En baisse depuis une trentaine d'années «
Cela ne date pas d'hier, explique
France Prioux, directrice de recherches à l'INED (Institut national des études démographiques).
La fécondité italienne est en baisse depuis une trentaine d'années. Cela correspond à un réveil des femmes qui ne veulent plus se sacrifier. Dans la structure familiale à l'italienne, trop de charges reposent sur elles. Et il est de plus en plus difficile de concilier l'entretien de la maison, l'éducation des enfants et la vie professionnelle. » A cause du manque de crèches et de l'absence d'allocations, avoir un enfant signifie trop souvent que la mère délaisse son travail, surtout que les femmes sont souvent les premières victimes de la précarité. Cette natalité en berne est inversement proportionnelle à la courbe du chômage, en hausse : chez les moins de 35 ans, il atteint 15,9% au niveau national.

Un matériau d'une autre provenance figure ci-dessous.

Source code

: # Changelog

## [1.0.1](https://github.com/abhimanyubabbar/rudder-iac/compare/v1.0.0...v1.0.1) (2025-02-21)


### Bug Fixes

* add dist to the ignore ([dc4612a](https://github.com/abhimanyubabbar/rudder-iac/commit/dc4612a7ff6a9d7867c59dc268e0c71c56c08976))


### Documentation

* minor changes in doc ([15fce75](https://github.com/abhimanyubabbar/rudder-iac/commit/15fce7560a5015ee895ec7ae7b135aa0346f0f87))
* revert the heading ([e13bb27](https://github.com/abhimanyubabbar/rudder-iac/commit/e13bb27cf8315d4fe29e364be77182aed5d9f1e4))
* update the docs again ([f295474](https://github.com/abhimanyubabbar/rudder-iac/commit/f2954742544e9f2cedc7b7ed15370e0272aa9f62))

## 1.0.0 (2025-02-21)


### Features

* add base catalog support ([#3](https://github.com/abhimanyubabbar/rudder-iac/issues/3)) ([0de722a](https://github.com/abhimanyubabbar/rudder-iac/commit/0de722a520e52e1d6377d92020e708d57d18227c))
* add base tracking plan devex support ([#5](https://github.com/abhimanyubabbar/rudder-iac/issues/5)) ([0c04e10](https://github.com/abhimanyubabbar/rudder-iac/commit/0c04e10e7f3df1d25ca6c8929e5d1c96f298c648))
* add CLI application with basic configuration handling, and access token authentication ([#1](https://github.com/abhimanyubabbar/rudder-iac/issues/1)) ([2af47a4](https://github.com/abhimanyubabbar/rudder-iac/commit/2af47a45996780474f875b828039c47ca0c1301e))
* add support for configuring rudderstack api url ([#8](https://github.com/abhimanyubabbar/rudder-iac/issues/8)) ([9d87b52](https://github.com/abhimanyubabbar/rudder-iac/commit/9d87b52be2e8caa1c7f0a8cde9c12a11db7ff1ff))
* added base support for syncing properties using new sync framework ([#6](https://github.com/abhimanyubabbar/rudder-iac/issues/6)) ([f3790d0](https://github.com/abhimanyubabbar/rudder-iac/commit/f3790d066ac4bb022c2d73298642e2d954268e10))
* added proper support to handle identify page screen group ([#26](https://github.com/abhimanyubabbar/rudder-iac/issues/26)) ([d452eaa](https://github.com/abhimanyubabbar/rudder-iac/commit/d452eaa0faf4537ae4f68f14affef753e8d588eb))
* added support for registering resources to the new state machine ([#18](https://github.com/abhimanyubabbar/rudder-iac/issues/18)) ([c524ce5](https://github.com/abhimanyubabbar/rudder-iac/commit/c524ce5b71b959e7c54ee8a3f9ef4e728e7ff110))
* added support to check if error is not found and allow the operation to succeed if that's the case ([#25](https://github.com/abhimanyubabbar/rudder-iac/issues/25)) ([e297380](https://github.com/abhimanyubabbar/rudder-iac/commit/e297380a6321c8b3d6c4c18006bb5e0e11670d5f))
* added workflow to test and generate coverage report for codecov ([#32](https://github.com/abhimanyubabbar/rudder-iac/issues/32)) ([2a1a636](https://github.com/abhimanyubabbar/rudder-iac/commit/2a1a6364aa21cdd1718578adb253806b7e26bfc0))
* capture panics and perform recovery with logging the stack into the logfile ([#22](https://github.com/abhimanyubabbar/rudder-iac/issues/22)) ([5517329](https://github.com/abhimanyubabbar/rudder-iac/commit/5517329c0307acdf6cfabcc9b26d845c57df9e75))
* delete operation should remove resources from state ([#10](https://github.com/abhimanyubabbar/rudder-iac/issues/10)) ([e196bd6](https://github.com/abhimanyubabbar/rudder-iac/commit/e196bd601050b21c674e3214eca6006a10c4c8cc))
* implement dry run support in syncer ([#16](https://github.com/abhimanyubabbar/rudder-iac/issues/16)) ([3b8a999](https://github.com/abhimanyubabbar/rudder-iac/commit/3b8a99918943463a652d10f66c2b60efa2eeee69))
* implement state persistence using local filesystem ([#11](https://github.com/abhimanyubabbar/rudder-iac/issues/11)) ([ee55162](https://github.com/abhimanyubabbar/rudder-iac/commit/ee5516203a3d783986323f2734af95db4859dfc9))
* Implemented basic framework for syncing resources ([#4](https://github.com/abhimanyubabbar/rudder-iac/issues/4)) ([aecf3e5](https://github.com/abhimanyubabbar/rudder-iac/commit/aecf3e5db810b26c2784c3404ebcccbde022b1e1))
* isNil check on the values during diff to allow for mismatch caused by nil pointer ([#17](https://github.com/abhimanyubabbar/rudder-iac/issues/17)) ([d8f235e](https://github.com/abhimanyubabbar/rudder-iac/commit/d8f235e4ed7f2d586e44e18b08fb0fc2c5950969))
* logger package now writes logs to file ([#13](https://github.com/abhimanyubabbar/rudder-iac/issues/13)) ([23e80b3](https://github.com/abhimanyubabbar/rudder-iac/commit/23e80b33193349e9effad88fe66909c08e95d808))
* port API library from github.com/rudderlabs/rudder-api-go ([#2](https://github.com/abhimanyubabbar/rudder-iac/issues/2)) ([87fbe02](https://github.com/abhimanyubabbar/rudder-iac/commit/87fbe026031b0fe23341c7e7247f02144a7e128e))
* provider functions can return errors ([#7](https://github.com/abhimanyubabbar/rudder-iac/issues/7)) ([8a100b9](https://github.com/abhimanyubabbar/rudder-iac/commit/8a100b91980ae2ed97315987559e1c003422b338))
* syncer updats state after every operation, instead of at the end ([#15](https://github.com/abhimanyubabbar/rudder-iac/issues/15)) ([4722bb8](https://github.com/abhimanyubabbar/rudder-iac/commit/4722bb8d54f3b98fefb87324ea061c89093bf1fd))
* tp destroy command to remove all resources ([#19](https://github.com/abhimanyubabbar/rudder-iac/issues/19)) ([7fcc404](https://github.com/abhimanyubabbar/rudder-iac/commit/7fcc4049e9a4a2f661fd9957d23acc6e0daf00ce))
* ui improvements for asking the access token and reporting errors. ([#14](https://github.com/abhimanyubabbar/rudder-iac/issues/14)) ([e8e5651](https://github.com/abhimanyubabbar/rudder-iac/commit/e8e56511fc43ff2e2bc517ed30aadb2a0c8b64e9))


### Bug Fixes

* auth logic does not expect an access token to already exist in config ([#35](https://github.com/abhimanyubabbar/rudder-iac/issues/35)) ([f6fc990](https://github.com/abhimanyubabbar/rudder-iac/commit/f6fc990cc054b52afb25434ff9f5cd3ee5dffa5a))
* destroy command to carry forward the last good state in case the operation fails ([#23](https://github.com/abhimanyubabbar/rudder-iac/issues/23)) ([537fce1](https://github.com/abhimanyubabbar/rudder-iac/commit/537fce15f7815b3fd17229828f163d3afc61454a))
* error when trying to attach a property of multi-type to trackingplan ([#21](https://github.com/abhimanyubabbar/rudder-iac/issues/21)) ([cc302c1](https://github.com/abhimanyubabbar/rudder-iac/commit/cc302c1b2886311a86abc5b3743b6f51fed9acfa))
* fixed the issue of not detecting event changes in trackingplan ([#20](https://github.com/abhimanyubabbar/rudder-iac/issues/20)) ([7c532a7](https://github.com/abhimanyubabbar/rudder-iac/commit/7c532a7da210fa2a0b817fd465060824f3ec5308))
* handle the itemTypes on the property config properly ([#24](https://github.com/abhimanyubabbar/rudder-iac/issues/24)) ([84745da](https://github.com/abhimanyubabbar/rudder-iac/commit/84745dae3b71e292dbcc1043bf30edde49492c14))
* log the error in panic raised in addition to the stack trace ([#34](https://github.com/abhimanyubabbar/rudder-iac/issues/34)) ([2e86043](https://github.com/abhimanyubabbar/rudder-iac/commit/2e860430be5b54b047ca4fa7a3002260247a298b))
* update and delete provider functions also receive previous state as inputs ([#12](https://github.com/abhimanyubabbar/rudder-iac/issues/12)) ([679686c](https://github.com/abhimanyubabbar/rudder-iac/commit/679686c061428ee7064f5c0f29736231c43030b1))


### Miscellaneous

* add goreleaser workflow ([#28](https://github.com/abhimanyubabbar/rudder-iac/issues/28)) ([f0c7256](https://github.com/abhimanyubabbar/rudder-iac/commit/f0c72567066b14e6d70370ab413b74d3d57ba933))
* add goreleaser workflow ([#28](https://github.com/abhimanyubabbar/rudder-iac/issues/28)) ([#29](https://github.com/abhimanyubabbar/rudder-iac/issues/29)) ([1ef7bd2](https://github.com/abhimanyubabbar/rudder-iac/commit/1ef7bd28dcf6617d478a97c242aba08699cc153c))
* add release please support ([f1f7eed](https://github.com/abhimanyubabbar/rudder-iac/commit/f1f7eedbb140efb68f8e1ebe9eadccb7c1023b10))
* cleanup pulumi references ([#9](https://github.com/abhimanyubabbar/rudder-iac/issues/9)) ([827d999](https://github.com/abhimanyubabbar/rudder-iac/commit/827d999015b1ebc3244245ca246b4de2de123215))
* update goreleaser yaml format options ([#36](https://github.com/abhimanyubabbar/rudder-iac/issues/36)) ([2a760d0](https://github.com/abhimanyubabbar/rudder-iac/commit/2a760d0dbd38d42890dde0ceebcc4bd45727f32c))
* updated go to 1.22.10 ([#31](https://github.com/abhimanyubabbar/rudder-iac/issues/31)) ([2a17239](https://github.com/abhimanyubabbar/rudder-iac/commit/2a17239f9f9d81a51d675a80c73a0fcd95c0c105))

Et le taux peut monter à environ 28 % dans le sud de l'Italie.
Le phénomène des « bamboccioni »,
"Tanguy" à l'italienne Au-delà de ces motifs économiques, c'est tout le modèle traditionnel à l'italienne qui traverse une crise. Le problème s'enracine dans un contexte socio-culturel particulier : pessimisme en l'avenir, manque d'autonomie, insécurité professionnelle... Sans oublier un phénomène en plein essor : les « bamboccioni ». Ces jeunes adultes - souvent diplômés - continuent de vivre chez leurs parents, pour des raisons de confort et - de plus en plus - pour des raisons économiques. Ce mode de vie concerne aujourd'hui 71,4% des jeunes femmes et 83,2% des jeunes hommes (de 18 à 29 ans). Comme Manuela ou Marco, ils ont parfois quitté le nid familial pour aller étudier dans de grandes villes (Rome, Bologne, Milan...), mais ils choisissent d'y revenir, pour une durée illimitée. «
Pourquoi louer un appartement, alors que chez mes parents, j'ai tout ce qu'il me faut ? Cela me permet d'économiser un loyer et de rester proche de ma famille », explique Marco, dentiste en Calabre, 32 ans. Les jeunes Italiens ne refusent pas les responsabilités, mais ils les reportent. «
En Italie, avoir un travail et prendre son envol ne vont pas forcément de pair ! On quitte les parents pour se marier, souvent le plus tard possible », analyse la démographe France Prioux. Pour des motifs culturels et religieux, le schéma familial reste classique : pas de bébé sans vie à deux, pas de cohabitation hors mariage, et pas de mariage sans emploi. Or les effets de la crise et l'immobilisme de l'Etat freinent la mise en route de cette mécanique familiale, c'est le "syndrome du retard". Les femmes sont entrées sur le marché du travail, mais l'organisation sociale tarde à prendre en compte leur désir de travailler. En Italie, faire des enfants reste une affaire privée : aux antipodes du modèle suédois, l'Italie continue de se démarquer en ne créant que très peu de crèches. De même, la répartition sexuelle du travail domestique continue de défavoriser les femmes.
Les traumatismes du fascisme... Les grands-parents, quand ils le peuvent, aident les jeunes couples: la solidarité familiale et les systèmes d'aide informelle sont des remèdes aux carences de l'Etat. France Prioux estime encore que "
les Italiens, très malthusiens, n'ont pas pris conscience du problème. Une vraie politique démographique coûterait cher et l'Etat n'est pas prêt à débourser de l'argent pour relancer la natalité ! De plus, une politique volontariste aurait des relents fascistes, ce qui serait mal perçu. » L'Italie se contente d'une politique familiale minimaliste et néglige ses conséquences néfastes sur le vieillissement de la population, le dynamisme économique ou l'avenir des retraites. De passage à Paris en 2006, Rosy Bindi, ministre italienne des Politiques de la famille, avait annoncé une « Conférence nationale de la famille », affirmant qu' «
investir dans la famille, c'est investir pour tout le pays ». Cinq ans plus tard, l'Italie est toujours « démographiquement sinistrée ». Et si, sur les dernières années, on a noté une légère amélioration, c'est uniquement grâce aux immigrés ! Les Italiennes, elles, continuent à faire très peu de « bambini ».